Sensational Salads & Sides
French Puy Lentil & Radicchio Salad
As we enter more into the cooler weather, this weeks recipe of the week is a warm lentil salad with radicchio, walnuts and pecorino cheese. Absolutely mouth watering and delicious. Enjoy.
Ingredients:
200g organic french puy lentils
2 bay leaves
3 tablespoons red wine vinegar
90ml of olive oil
100g active jelly bush honey
1/4 teaspoon chilli flakes
100g insecticide free walnuts
1/2 medium radicchio, quartered lengthways
60g pecorino cheese shaved
2 tablespoons of each of basil, dill and parsley, roughly chopped
Salt and black pepper to taste
Method:
- Preheat the oven to 170’C
- Cook the lentils in a medium saucepan, covering with plenty of water and add the bay leaves, simmering for 20 minutes or until just tender. Drain well and then return to the pan.

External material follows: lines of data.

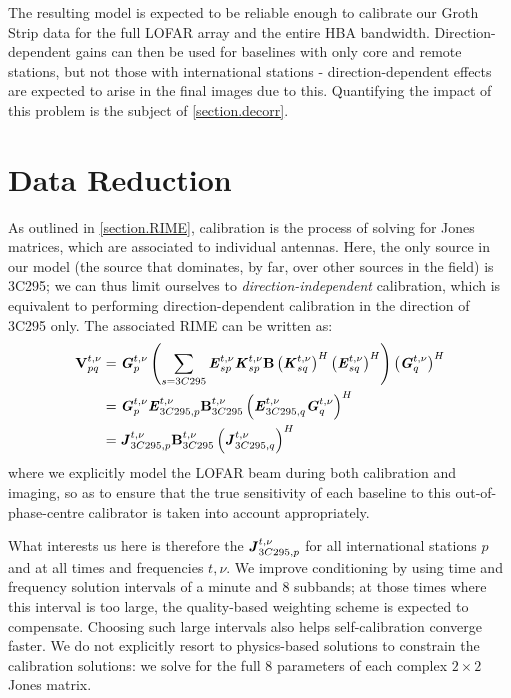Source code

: \pg
The resulting model is expected to be reliable enough to calibrate our Groth Strip data for the full LOFAR array and the entire HBA bandwidth. Direction-dependent gains can then be used for baselines with only core and remote stations, but not those with international stations - direction-dependent effects are expected to arise in the final images due to this. Quantifying the impact of this problem is the subject of \cref{section.decorr}.

\section{Data Reduction}

\pg
As outlined in \cref{section.RIME}, calibration is the process of solving for Jones matrices, which are associated to individual antennas. Here, the only source in our model (the source that dominates, by far, over other sources in the field) is 3C295; we can thus limit ourselves to \textit{direction-independent} calibration, which is equivalent to performing direction-dependent calibration in the direction of 3C295 only. The associated RIME can be written as:
\begin{align}
\textbf{V}_{pq}^{t,\nu} &= \textbf{\emph{G}}_p^{t,\nu} \left( \sum_{s=3C295} \textbf{\emph{E}}_{sp}^{t,\nu} \textbf{\emph{K}}_{sp}^{t,\nu} \textbf{B} \left(\textbf{\emph{K}}_{sq}^{t,\nu}\right)^H \left(\textbf{\emph{E}}_{sq}^{t,\nu}\right)^H \right) \left(\textbf{\emph{G}}_q^{t,\nu}\right)^H\\
		  &= \textbf{\emph{G}}_p^{t,\nu} \textbf{\emph{E}}_{3C295,p}^{t,\nu} \textbf{B}_{3C295}^{t,\nu} \left(\textbf{\emph{E}}_{3C295,q}^{t,\nu} \textbf{\emph{G}}_q^{t,\nu}\right)^H\\
		  &= \textbf{\emph{J}}_{3C295,p}^{t,\nu} \textbf{B}_{3C295}^{t,\nu} \left(\textbf{\emph{J}}_{3C295,q}^{t,\nu}\right)^H\label{3c295.dirin.cal}
\end{align}
where we explicitly model the LOFAR beam during both calibration and imaging, so as to ensure that the true sensitivity of each baseline to this out-of-phase-centre calibrator is taken into account appropriately.

\pg
What interests us here is therefore the $\textbf{\emph{J}}_{3C295,p}^{t,\nu}$ for all international stations $p$ and at all times and frequencies $t,\nu$. We improve conditioning by using time and frequency solution intervals of a minute and 8 subbands; at those times where this interval is too large, the quality-based weighting scheme is expected to compensate. Choosing such large intervals also helps self-calibration converge faster. We do not explicitly resort to physics-based solutions to constrain the calibration solutions: we solve for the full 8 parameters of each complex $2\times 2$ Jones matrix.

- Whisk together the vinegar, half the olive oil, half the honey and 3/4 teaspoon of sea salt and some cracked black pepper until all the honey dissolves.
- Stir the mixture into the lentils whilst they are still hot and leave for a few moments to cool, discarding the bay leaves.
- Put the remaining honey, chilli flakes, turmeric and 1/4 teaspoon of salt into a small bowl. Mixing well, add just enough water to turn into a thick paste (about 1 teaspoon).
- Add the walnuts to the paste and coat well. Spread them out evenly on a baking tray lined with baking paper and roast for about 20 minutes, stirring once until crunchy and golden.
- Remove the walnuts from the oven and set aside. Take the nuts off the baking paper as soon as they are cool enough to touch.
- Pour the remaining oil into a medium fry pan and place on high heat. Cut the radicchio into 8 wedges and place them in the oil.
- Cook for about one minute on each side and transfer to a large mixing bowl.
- Add the lentils, walnuts, pecorino and herbs. Stir in gently, and serve warmish or at room temperature.